When Donna Heinel arrived at the federal prison camp in Victorville last year to serve a six-month sentence for fraud stemming from the Varsity Blues admissions scandal, she resolved to spend the time productively. She walked two miles in the morning, ran three miles in the afternoon and tutored inmates studying for their high school equivalency exams. No matter how busy she made herself, though, her thoughts always returned to the same question: How had she, a respected University of Southern California administrator, become the criminal companion of morally bankrupt one-percenters and an outcast from the institution she had long revered?
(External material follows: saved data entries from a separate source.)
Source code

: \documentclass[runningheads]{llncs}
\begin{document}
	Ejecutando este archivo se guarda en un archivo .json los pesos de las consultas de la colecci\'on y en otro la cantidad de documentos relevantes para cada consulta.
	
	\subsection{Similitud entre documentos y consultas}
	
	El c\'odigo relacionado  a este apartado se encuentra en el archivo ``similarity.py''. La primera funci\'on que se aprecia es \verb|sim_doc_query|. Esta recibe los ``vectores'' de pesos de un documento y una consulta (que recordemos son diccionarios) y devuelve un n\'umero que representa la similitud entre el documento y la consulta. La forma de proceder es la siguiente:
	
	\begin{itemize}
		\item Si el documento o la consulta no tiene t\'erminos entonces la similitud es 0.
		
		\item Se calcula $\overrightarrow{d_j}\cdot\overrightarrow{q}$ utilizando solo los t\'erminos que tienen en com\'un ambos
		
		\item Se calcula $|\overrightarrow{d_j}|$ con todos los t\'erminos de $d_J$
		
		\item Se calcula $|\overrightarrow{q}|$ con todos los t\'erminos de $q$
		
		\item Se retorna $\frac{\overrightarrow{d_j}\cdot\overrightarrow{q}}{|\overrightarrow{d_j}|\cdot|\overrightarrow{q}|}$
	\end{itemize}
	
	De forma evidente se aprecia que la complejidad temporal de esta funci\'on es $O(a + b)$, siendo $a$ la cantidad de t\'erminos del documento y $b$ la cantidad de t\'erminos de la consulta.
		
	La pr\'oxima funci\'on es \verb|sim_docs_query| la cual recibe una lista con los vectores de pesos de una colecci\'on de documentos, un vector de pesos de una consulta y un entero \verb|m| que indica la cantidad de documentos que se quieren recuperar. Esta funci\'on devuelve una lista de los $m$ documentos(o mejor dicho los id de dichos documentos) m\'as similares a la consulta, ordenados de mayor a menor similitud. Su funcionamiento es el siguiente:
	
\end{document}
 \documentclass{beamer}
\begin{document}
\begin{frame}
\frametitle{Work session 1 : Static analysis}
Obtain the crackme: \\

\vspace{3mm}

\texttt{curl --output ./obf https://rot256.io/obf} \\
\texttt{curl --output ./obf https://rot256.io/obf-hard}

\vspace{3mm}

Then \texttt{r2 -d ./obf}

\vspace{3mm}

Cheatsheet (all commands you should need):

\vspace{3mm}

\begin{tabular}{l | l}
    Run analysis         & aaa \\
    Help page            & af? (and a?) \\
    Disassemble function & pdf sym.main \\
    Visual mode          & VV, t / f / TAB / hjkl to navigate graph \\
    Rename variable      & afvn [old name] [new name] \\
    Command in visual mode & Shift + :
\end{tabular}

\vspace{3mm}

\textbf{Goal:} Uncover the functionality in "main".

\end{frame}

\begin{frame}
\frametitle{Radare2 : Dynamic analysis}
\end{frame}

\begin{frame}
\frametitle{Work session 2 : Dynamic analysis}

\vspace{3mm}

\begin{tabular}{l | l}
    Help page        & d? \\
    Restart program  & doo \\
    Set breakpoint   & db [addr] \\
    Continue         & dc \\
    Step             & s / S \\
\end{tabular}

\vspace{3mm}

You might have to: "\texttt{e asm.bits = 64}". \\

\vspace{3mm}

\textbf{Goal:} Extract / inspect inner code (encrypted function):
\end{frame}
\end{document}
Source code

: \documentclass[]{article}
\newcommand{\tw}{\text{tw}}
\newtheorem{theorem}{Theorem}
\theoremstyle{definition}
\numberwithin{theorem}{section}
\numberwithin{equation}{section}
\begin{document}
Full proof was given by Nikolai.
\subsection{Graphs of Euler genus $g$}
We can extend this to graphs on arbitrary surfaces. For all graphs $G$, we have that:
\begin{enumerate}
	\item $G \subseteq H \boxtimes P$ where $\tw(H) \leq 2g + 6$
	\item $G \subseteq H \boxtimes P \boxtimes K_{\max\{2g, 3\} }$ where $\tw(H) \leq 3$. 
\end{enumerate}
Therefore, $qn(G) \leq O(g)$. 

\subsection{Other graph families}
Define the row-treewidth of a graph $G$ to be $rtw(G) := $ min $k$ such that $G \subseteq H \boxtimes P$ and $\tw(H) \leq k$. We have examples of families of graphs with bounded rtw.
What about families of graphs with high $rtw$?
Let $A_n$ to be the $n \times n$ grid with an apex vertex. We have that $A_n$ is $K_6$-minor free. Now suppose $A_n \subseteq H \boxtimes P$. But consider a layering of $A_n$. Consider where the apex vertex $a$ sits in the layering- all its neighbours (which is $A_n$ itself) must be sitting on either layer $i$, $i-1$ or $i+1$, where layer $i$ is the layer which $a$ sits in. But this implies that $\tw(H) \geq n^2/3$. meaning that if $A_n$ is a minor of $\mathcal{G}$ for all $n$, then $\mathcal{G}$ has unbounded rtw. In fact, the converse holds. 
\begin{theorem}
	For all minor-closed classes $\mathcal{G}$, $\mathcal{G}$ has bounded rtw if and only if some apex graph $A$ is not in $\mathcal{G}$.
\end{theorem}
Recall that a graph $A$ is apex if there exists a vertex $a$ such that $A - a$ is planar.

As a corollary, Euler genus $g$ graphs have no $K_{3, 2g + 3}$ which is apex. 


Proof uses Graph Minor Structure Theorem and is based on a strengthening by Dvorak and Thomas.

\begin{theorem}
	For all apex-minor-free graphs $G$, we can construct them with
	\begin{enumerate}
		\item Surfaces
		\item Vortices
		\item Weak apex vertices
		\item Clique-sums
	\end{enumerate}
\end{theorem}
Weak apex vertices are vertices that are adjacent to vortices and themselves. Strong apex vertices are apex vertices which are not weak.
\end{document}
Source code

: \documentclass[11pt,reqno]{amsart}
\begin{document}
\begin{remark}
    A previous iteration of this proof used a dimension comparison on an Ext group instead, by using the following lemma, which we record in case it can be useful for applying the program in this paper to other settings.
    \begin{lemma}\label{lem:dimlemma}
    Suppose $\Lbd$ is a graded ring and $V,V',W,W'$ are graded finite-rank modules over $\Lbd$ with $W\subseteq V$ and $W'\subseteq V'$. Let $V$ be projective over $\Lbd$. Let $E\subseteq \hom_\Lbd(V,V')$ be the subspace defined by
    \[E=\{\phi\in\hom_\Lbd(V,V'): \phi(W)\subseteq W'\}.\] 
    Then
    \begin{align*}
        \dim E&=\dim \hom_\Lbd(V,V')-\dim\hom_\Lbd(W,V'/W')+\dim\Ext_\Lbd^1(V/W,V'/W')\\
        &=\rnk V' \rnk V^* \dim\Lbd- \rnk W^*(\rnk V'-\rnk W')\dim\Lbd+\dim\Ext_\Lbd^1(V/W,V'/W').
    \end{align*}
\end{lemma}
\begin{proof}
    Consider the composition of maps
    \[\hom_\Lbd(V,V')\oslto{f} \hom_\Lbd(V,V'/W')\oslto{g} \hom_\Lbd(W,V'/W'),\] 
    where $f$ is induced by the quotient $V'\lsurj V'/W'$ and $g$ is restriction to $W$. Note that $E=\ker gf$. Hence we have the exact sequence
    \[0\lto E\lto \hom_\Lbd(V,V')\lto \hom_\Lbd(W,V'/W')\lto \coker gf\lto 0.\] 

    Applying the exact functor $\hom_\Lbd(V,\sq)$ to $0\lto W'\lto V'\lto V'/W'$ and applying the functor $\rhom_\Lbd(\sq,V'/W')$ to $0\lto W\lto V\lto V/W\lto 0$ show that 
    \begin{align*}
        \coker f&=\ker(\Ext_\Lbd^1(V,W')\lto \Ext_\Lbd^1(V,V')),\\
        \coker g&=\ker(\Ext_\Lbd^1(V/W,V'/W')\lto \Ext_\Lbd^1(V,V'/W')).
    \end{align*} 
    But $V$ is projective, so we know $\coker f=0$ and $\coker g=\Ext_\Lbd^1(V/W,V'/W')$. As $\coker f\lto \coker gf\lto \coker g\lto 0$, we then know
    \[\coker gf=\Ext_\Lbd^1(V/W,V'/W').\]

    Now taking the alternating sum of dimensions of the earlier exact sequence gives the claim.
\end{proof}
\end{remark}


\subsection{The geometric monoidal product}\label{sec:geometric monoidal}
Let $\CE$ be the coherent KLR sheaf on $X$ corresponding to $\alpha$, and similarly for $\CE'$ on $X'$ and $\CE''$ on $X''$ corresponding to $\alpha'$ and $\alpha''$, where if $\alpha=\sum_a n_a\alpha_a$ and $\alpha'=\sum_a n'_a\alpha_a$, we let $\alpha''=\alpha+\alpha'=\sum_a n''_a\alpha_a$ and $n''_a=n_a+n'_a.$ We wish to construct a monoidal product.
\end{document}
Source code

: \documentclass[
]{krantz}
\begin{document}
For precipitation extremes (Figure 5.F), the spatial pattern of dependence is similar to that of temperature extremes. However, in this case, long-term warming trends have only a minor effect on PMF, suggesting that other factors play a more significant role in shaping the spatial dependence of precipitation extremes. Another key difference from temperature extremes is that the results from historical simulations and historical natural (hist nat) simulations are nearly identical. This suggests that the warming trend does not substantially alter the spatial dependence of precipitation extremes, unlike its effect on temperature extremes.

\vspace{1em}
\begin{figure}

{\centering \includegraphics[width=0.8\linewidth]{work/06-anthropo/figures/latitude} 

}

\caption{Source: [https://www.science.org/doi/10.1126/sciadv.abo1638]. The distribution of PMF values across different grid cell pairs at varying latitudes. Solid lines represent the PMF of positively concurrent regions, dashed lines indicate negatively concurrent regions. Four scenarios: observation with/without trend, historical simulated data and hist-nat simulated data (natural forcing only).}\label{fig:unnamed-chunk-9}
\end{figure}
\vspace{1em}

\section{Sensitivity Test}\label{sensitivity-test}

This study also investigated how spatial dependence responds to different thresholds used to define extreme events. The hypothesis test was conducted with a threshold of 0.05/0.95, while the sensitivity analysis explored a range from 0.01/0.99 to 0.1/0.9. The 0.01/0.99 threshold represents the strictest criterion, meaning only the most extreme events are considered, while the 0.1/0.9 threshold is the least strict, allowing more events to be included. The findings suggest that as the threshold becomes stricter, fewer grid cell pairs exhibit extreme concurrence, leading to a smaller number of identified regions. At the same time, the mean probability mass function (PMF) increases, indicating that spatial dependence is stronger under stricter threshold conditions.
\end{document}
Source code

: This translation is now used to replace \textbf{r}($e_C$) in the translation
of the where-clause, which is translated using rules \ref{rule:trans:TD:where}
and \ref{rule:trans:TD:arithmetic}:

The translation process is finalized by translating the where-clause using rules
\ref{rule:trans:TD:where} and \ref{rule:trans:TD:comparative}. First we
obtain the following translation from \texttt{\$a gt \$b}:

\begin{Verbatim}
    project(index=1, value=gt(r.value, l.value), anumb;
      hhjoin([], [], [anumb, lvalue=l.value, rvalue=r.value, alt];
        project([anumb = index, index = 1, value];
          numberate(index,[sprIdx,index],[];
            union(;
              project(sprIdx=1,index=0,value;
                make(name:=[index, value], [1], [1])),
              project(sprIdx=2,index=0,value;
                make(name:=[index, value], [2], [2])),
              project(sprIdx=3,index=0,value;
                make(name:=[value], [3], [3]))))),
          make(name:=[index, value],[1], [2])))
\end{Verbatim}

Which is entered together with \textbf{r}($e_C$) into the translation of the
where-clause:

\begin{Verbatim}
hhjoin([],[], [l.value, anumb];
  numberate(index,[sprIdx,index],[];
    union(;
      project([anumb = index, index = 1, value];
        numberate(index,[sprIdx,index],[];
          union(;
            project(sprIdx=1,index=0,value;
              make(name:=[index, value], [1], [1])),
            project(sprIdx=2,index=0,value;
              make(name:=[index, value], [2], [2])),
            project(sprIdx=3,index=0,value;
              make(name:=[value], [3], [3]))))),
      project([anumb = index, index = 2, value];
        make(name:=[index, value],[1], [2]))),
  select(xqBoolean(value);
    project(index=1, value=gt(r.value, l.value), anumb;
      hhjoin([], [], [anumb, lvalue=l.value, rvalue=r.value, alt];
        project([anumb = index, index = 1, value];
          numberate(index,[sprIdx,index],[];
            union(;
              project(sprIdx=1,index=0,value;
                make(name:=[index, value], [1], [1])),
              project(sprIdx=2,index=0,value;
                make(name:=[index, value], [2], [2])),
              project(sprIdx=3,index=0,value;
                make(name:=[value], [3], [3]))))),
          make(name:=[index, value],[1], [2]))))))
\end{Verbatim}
Like one retracing her steps to find something lost, Heinel started writing down everything she could remember about her career and its implosion, exhausting 20 pencils and five notebooks.
“Nothing made sense,” Heinel said. “USC was my life.” What she ultimately concluded, the now 63-year-old said in her first media interview since her 2019 arrest, was that she became a scapegoat for USC’s long-standing treatment of affluent applicants, a system the Varsity Blues scandal threatened to expose.
She told The Times she handled the wealthy teens brought to her by corrupt college counselor Rick Singer in similar fashion to hundreds of other well-off applicants USC sent her way as potential sources of donations. Her superiors not only knew about the special treatment but also encouraged it and, in one case, trained her to carry it out, s.